Today in class we discussed where all we have seen water — in the toilet, the kitchen, on the road, in the sea. Aunty also asked us to write down how rain water comes to our house so we can drink it. Most of us on the ECR get water from underground. We have borewells with motors in our houses which we use to fill up the tank upstairs. Abdullah said he keeps a bucket on the roof so it could fill up and he could use the water for drinking. But Aunty asked, “Can we do this every day to collect all the water we need in our house?” Not really. Someone else said that they get a lorry of water at their home. We discussed how we have seen buckets placed up in a straight line next to hand pumps on the road. And how tankers bring us water from far away wells and people fill water from them every day. Many large housing complexes in Chennai get all their water from tankers which bring water from surrounding villages. We had to write and draw this in our workbooks.

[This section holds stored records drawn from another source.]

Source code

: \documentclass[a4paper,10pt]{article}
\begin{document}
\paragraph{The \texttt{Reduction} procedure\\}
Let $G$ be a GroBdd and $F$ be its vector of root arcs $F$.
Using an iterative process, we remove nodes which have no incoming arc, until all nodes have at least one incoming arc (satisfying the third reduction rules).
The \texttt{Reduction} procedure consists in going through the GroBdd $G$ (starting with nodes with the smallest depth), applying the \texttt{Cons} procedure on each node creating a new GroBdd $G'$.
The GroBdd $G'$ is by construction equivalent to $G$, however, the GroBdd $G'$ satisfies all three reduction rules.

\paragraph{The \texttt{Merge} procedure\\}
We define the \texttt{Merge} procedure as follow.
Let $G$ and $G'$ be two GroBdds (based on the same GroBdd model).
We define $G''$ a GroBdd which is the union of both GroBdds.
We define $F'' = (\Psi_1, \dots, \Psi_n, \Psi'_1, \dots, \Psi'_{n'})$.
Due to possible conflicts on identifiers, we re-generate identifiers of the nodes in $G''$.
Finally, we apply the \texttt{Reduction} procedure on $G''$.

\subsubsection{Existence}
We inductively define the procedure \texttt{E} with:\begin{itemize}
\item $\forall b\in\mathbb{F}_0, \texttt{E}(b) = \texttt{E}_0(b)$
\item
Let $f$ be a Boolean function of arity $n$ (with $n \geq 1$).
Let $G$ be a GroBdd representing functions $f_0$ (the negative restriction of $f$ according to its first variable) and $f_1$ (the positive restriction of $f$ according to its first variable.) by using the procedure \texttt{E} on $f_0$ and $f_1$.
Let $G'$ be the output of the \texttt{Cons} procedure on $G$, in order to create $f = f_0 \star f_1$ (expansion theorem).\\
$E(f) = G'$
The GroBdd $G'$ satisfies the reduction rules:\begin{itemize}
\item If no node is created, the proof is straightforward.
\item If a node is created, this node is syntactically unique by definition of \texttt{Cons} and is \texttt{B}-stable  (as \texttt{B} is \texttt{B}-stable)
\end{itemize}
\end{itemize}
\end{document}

As homework, we had to interview our parents about how their toileting habits when they were young were the same or different from ours today. Most of us and our parents used a bathroom at home; Rayya’s father bathed in a common tank while growing up. When it came to brushing teeth, all of us children use toothpaste and brush. But our parents used miswak sticks, their fingers or tooth powder. Most parents and children use(d) soap and shampoo, but some kids said their parent had used besan and shikakai. We all have washing machines at home and use detergent to wash our clothes. But most of our parents didn’t have these. They washed their clothes using a bar soap, sometimes at the well and sometimes inside. Our water sources are inside the house, actually on top of it. But some of our parents had wells in their homes — sometimes a common well also. Most parents and children use indoor toilets. We mostly use western style toilets, but our parents had Indian style toilets. Some had dry latrines.

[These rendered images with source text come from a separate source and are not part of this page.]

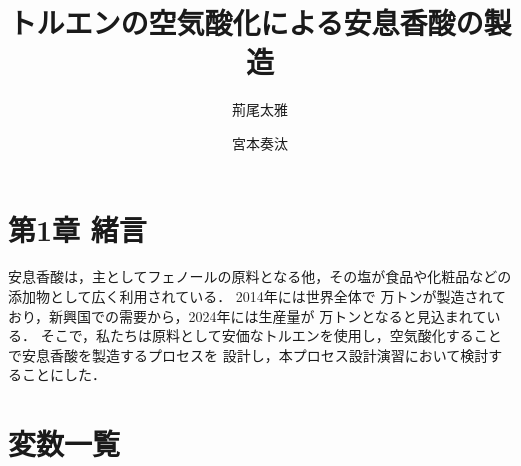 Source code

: \documentclass[a4j, titlepage]{jsarticle}
\title{トルエンの空気酸化による安息香酸の製造}
\author{荊尾太雅 \and 宮本奏汰}
\begin{document}
\maketitle

\section*{第1章 緒言}
安息香酸は，主としてフェノールの原料となる他，その塩が食品や化粧品などの添加物として広く利用されている．
2014年には世界全体で 万トンが製造されており，新興国での需要から，2024年には生産量が 万トンとなると見込まれている．
そこで，私たちは原料として安価なトルエンを使用し，空気酸化することで安息香酸を製造するプロセスを
設計し，本プロセス設計演習において検討することにした．

\newpage
\section{変数一覧}
\end{document}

Our homework today was to find different containers at home and see how much water they can hold. Then we had to make our own 1 litre container. We found mugs, buckets, milk packets, water bottles etc. Then we used some of these to make our own containers at home. We also had to measure how much water our family uses for different things. When we discussed our findings in class, Aunty laughed. It came out that we had a lot of difficulty in measuring how much water is used for different activities. Aunty then asked which of us would volunteer to do a water audit in their home. Safwan agreed. Then we had a long discussion on how we could actually measure usage:
- For the toilet, we could put up a paper outside the bathroom. Every time somebody in the family flushes the toilet, they should put a tally mark.

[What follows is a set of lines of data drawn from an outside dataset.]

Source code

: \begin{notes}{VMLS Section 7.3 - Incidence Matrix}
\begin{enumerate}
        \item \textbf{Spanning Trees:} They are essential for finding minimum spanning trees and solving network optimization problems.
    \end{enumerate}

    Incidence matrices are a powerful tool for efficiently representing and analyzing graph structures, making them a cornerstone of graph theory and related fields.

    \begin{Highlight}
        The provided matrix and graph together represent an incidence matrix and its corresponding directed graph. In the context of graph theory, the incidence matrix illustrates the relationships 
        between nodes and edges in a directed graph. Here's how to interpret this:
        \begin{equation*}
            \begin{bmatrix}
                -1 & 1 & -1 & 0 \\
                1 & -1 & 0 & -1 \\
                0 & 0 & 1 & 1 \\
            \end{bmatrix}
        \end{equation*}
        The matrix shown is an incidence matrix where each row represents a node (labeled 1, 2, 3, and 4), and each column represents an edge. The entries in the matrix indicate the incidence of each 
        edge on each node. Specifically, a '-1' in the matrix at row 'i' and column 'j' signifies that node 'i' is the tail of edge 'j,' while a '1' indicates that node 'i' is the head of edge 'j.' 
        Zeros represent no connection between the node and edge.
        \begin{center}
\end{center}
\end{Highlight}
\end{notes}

- We could put a large tub under the kitchen tap to see how much water is used in washing dishes.
- Someone said we could stand in a tub-bucket while bathing. All the bath water would fall into that tub and we could measure it using our 1 litre container.
- Washing ourselves after passing urine or stool presented a problem — a lot of us have hand-held showers in the bathroom for that. Aunty suggested we could mentally time the water flow while washing — using the “Tick Tick” method. Then measure it again afterwards by pouring water from the hand-held shower for the same amount of time into a mug, then measuring it.
- For washing clothes, Aunty said that most machines state how much water they use in a cycle. We could track how many washing cycles were done in a day.
- For cooking, we could ask our mother to use measuring jars for a day.
- For mopping, we could measure how much water is used in the mop bucket and then multiply it by the number of times it is changed.
As we were nearing the end of the school year, Aunty suggested we do this activity next year.
Today we compared the water from a pond and tap water.
The pond water was brown and dirty. It smelled horrible. When the water bottle was left untouched for some time, the dirt came to the bottom. When we filtered this pond water, some green stuff remained behind.
Then Aunty brought some liquid soap and we added it to a sample of the pond water and stirred it using ice cream sticks. There was no foam. Finally, we added a bit of this water to a petri dish, covered it and left it.
The tap water was clear and white (sic) in colour. It smelled natural. Nothing settled to the bottom when we left it standing for some time. When we added a few drops of liquid soap, there was a lot of lather. We took a few drops from this water too and left it in a petri dish to evaporate.
The next day we saw that all the water had evaporated in both dishes. There was a small bit of dust left in the pond water dish, but nothing in the tap water dish.
We also made a mixture of mud and water. Aunty told us to leave the beaker undisturbed for some time. The water changed colour to a lighter brown after some time. Aunty gently poured some of this water out to show us decantation. We had a discussion afterwards — we could use this water for plants, but we wouldn’t drink it.
We had a discussion on how water should be filtered before drinking. Most of us get water cans from the store. Or we have RO systems. We don’t drink water from the tap directly. When our parents were young they got clean water from taps or near their house.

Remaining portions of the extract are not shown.